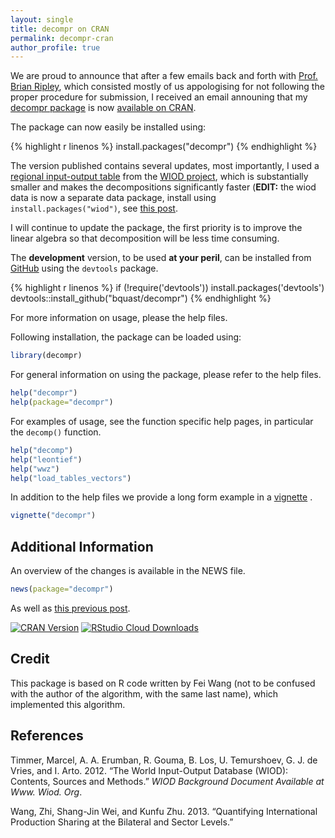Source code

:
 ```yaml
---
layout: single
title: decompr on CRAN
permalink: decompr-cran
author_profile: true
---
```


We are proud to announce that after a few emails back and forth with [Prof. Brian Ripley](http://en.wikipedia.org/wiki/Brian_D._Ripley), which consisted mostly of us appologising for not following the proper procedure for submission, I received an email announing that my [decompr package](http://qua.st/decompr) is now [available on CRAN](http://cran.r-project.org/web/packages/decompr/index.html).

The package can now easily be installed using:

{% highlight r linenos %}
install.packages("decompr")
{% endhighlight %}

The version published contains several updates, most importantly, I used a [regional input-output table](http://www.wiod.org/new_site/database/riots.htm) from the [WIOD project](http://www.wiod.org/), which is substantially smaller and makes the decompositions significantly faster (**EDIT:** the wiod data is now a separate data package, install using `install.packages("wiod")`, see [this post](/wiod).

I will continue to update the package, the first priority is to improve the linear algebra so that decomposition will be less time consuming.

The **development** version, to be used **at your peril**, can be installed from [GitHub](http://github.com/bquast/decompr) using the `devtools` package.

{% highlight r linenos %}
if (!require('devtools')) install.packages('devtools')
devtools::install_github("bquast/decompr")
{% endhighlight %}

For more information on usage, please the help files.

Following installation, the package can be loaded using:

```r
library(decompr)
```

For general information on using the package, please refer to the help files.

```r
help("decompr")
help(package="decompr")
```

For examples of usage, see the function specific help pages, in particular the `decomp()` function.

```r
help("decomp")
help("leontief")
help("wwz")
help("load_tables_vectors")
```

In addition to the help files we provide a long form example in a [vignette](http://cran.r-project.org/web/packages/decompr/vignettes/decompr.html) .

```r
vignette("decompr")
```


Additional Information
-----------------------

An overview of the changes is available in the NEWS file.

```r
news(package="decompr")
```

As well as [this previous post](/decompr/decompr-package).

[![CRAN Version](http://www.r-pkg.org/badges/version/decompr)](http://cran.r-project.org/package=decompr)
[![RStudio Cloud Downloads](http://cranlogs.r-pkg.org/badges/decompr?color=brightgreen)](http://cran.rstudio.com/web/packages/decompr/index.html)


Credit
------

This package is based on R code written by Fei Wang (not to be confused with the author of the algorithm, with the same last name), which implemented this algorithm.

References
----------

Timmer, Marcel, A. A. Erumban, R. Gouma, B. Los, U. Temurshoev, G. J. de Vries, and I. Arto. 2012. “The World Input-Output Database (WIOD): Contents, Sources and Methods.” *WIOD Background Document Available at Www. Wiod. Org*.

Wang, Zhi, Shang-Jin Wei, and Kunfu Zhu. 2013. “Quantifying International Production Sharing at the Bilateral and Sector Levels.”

* * *

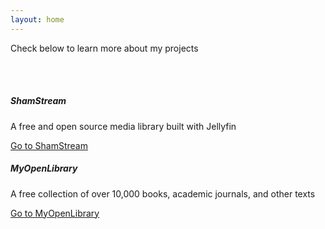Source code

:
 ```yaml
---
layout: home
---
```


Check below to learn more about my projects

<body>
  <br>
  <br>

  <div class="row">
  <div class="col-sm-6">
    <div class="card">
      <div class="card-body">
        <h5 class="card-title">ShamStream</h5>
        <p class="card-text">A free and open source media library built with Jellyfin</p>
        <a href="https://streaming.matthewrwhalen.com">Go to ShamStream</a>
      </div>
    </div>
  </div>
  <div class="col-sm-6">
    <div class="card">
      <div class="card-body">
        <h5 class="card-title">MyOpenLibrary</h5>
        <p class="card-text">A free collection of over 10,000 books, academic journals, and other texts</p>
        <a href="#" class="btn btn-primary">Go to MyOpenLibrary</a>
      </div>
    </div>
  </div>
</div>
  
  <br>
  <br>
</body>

**About this task**
Find the word "vignette" in the entries, and copy every line it shows up in.

**Response**
In addition to the help files we provide a long form example in a [vignette](http://cran.r-project.org/web/packages/decompr/vignettes/decompr.html) .
vignette("decompr")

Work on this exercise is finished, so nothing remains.